(Pictures paired with source code)
· · · ·

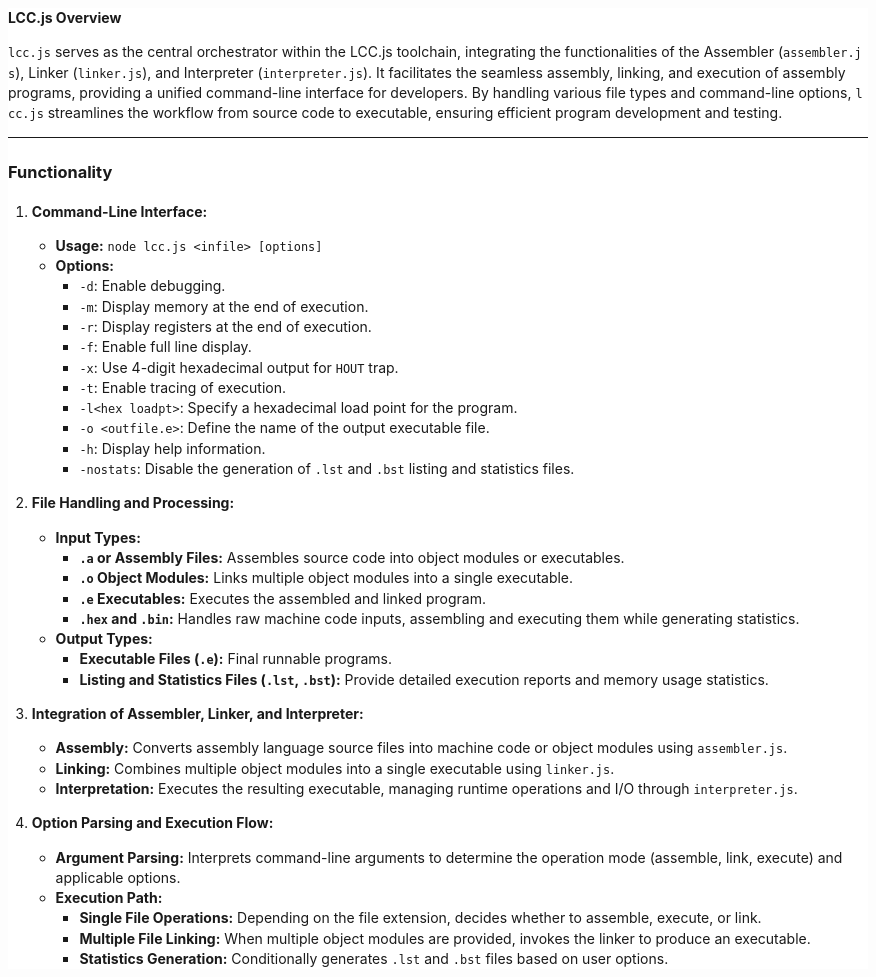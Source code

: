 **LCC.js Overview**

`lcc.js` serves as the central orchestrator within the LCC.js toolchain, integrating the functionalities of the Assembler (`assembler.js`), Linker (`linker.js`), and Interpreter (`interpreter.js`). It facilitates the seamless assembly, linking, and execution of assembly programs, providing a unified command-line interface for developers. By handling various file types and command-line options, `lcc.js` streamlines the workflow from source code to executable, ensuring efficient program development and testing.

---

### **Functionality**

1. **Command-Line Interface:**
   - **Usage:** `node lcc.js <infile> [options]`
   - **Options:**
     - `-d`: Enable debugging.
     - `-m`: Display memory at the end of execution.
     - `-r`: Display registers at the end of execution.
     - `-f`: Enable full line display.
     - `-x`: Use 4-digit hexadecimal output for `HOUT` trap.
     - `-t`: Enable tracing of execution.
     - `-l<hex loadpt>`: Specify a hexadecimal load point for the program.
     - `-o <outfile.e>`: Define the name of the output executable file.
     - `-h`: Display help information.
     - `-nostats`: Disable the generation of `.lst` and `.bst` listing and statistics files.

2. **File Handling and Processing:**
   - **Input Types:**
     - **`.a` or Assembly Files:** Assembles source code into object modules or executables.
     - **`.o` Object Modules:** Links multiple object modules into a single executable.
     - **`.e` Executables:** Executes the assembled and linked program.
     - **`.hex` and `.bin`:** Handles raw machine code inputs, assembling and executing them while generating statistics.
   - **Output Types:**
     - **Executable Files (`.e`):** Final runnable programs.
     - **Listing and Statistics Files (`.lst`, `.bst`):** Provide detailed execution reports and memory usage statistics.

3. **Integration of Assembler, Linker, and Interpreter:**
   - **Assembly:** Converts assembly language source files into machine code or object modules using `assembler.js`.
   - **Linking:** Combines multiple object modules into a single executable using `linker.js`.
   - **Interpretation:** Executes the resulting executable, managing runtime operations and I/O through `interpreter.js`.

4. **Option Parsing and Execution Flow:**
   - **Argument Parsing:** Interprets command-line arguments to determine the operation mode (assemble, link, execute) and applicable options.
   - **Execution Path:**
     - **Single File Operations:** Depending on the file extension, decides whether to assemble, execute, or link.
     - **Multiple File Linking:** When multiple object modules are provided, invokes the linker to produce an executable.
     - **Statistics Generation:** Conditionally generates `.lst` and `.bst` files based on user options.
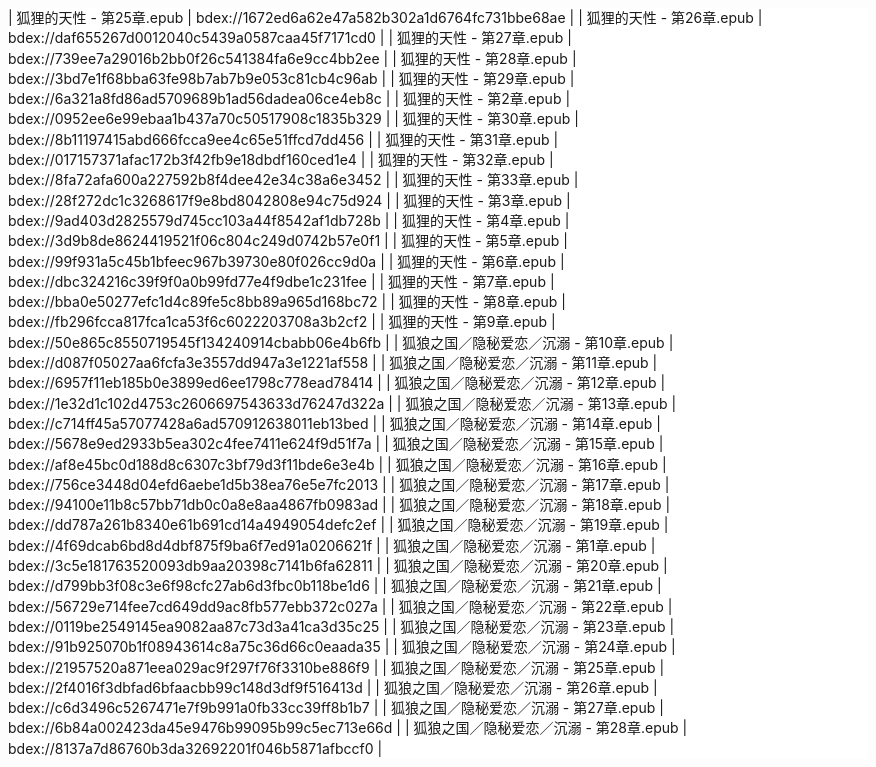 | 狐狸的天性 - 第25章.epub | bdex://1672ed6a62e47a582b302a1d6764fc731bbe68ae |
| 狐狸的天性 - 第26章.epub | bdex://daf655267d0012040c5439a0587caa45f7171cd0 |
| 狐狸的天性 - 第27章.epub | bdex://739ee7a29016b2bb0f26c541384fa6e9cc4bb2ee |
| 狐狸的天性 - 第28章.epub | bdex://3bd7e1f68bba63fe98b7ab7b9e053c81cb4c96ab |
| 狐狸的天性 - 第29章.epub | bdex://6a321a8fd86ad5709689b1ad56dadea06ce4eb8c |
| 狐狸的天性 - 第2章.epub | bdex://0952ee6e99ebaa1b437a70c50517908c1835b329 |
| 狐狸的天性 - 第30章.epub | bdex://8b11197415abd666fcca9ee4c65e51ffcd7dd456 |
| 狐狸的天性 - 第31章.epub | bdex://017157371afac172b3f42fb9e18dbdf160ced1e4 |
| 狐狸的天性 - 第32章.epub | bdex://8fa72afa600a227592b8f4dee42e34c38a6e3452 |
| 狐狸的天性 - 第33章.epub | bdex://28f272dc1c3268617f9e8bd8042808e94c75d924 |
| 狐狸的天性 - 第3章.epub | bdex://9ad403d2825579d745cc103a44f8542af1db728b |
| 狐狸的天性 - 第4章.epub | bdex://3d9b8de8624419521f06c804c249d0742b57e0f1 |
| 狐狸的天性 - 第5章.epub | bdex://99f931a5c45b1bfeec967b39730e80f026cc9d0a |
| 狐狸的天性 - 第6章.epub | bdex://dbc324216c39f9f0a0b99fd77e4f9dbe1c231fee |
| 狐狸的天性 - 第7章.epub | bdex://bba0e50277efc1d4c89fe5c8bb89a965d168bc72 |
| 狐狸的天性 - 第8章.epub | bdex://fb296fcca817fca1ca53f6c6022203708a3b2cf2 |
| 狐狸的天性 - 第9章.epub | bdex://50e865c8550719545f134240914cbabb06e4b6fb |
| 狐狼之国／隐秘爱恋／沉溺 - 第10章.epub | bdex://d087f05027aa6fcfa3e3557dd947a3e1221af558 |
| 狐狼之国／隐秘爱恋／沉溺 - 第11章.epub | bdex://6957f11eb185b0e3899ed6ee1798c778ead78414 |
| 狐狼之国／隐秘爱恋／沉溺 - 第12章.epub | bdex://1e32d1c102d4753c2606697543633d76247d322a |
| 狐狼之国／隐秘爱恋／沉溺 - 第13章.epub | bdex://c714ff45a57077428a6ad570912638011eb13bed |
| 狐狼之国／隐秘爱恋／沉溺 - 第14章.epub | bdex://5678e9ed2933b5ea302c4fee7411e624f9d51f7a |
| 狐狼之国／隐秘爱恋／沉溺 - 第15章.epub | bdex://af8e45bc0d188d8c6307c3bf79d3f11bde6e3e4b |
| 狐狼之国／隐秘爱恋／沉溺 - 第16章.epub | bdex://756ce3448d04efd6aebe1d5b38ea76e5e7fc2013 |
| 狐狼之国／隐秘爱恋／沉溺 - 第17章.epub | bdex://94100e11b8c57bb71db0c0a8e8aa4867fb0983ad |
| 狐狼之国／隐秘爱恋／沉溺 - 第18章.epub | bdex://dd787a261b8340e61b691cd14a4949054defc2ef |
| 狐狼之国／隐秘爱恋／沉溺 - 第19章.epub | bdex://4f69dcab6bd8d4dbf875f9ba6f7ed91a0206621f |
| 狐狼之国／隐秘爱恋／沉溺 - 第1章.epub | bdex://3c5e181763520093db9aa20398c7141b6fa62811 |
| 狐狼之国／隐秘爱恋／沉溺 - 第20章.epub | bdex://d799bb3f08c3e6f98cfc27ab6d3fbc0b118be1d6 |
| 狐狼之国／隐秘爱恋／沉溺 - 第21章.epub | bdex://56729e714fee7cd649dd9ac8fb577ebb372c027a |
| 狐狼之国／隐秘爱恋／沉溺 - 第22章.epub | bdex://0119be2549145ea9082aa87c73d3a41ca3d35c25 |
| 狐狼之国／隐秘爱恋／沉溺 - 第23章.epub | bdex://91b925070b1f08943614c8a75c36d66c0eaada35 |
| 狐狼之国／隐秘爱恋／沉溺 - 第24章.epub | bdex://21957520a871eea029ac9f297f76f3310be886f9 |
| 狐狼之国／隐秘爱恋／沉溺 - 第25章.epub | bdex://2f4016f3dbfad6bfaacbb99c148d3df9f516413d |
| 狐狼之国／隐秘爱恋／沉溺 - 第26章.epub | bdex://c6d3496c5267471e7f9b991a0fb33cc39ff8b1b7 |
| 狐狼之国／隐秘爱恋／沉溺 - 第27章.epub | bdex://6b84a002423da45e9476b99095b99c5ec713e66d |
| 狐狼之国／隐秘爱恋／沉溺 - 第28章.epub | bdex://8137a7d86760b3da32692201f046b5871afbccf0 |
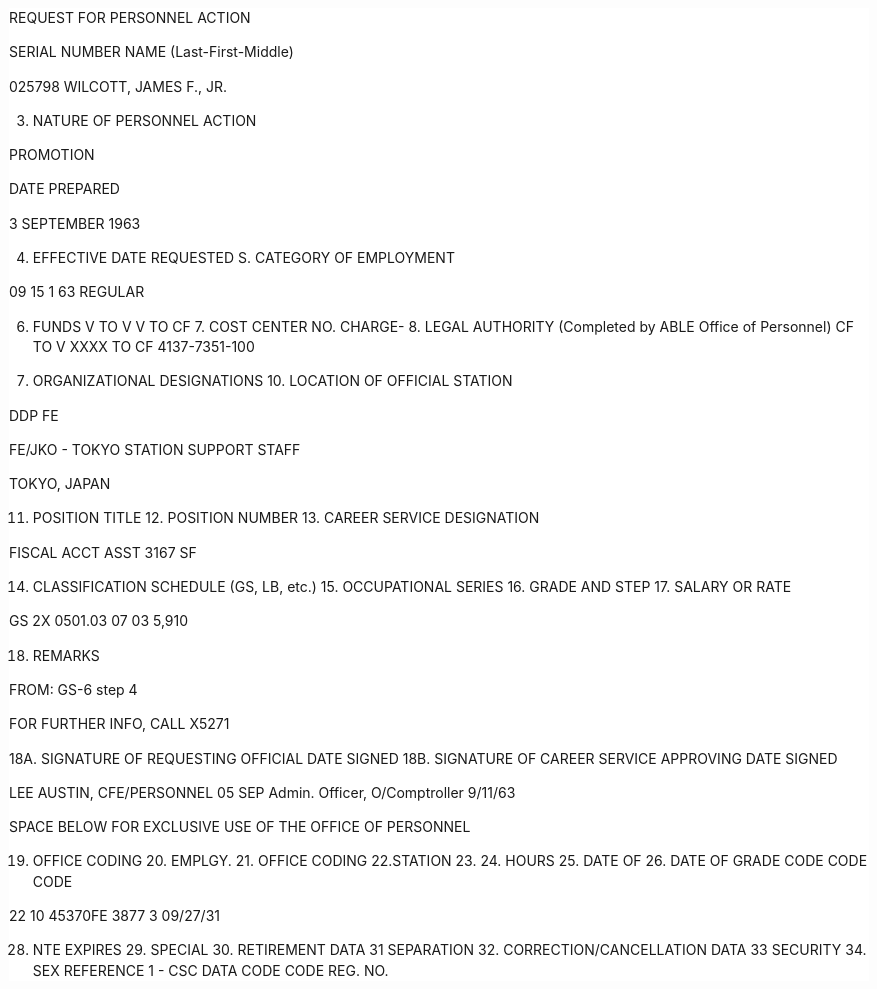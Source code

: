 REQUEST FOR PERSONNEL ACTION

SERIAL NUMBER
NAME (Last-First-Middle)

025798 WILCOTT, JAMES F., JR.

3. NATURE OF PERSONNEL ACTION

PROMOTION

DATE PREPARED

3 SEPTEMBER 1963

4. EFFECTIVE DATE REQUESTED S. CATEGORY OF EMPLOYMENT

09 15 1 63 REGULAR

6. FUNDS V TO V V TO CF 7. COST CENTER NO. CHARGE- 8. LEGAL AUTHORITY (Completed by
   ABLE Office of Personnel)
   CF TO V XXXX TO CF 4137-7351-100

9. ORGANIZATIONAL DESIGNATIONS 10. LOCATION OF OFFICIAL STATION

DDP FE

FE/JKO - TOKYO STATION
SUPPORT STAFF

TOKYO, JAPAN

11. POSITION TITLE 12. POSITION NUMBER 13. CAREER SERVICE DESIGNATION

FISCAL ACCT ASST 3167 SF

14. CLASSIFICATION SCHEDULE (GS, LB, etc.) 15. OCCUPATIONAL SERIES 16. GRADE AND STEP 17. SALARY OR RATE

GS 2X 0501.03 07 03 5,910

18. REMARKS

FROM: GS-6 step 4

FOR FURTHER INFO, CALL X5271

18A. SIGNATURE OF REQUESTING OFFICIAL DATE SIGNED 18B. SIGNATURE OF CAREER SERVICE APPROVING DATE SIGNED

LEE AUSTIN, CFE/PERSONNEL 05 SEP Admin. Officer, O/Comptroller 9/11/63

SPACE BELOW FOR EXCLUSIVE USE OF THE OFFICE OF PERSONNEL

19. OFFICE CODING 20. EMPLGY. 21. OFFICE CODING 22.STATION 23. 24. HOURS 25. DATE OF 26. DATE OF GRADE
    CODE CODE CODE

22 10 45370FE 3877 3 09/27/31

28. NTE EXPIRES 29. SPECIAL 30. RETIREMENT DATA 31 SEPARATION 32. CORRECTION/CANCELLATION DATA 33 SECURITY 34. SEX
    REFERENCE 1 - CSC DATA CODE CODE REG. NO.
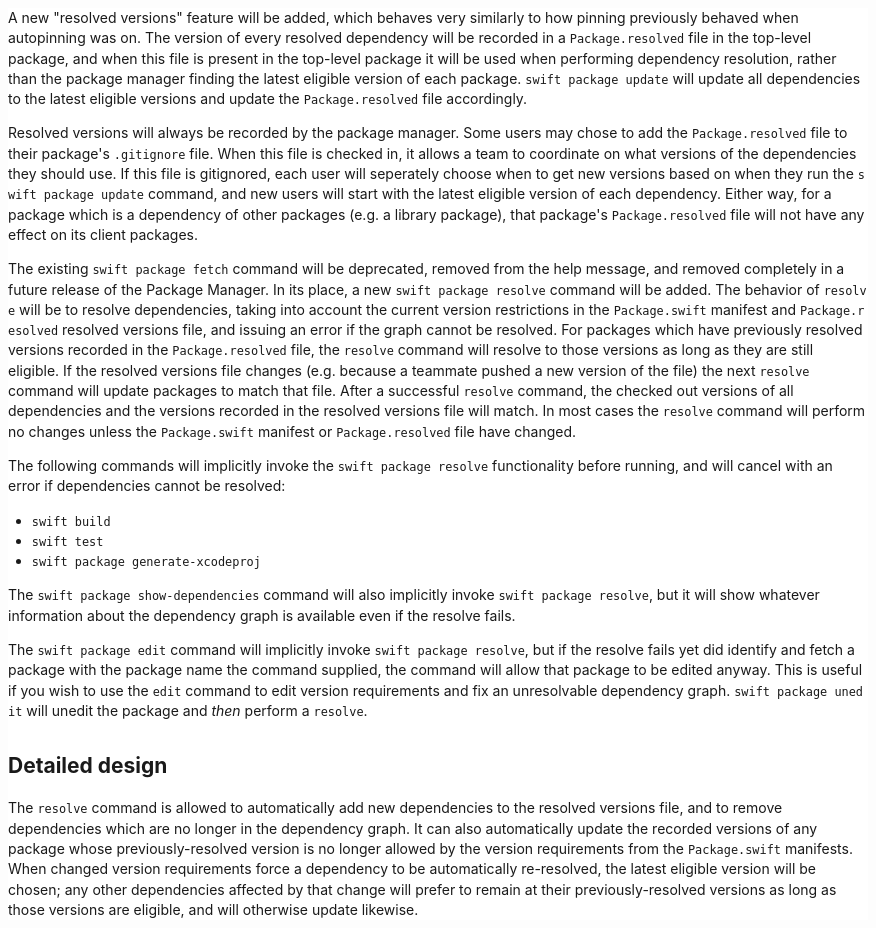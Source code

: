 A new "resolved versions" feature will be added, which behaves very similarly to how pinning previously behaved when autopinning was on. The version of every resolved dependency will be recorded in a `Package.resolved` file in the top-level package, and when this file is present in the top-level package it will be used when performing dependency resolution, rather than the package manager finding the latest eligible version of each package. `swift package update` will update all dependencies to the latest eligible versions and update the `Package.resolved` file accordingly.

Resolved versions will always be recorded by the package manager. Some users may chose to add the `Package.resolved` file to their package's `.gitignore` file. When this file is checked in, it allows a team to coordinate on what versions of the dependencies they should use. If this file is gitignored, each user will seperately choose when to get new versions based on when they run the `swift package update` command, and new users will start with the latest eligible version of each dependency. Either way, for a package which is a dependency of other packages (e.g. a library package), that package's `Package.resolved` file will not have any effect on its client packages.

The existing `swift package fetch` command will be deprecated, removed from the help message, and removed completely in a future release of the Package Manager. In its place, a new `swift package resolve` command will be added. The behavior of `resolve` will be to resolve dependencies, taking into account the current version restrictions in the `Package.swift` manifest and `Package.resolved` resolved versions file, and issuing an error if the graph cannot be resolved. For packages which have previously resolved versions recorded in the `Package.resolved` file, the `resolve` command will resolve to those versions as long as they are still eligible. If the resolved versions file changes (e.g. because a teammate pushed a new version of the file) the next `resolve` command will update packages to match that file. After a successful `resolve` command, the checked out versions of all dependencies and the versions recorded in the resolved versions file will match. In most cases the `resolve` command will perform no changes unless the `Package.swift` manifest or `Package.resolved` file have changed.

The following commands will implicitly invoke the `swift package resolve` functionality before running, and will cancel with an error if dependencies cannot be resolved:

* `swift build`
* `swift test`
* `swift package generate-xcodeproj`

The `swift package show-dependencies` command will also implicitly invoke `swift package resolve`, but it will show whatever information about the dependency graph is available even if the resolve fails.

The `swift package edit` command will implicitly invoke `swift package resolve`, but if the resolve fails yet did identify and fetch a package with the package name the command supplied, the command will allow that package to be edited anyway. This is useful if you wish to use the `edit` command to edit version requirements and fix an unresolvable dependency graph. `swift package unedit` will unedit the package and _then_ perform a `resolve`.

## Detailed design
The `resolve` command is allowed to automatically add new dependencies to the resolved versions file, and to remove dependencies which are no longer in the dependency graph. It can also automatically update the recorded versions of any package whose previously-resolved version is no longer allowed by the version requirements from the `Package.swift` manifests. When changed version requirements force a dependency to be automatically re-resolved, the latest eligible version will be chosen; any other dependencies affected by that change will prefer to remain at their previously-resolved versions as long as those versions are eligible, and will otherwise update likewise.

· · · ·

§ **TASK TO CARRY OUT**: Gather from the data above every line with the string "STATION".

§ **YOUR SOLUTION**:
9. ORGANIZATIONAL DESIGNATIONS 10. LOCATION OF OFFICIAL STATION
FE/JKO - TOKYO STATION
19. OFFICE CODING 20. EMPLGY. 21. OFFICE CODING 22.STATION 23. 24. HOURS 25. DATE OF 26. DATE OF GRADE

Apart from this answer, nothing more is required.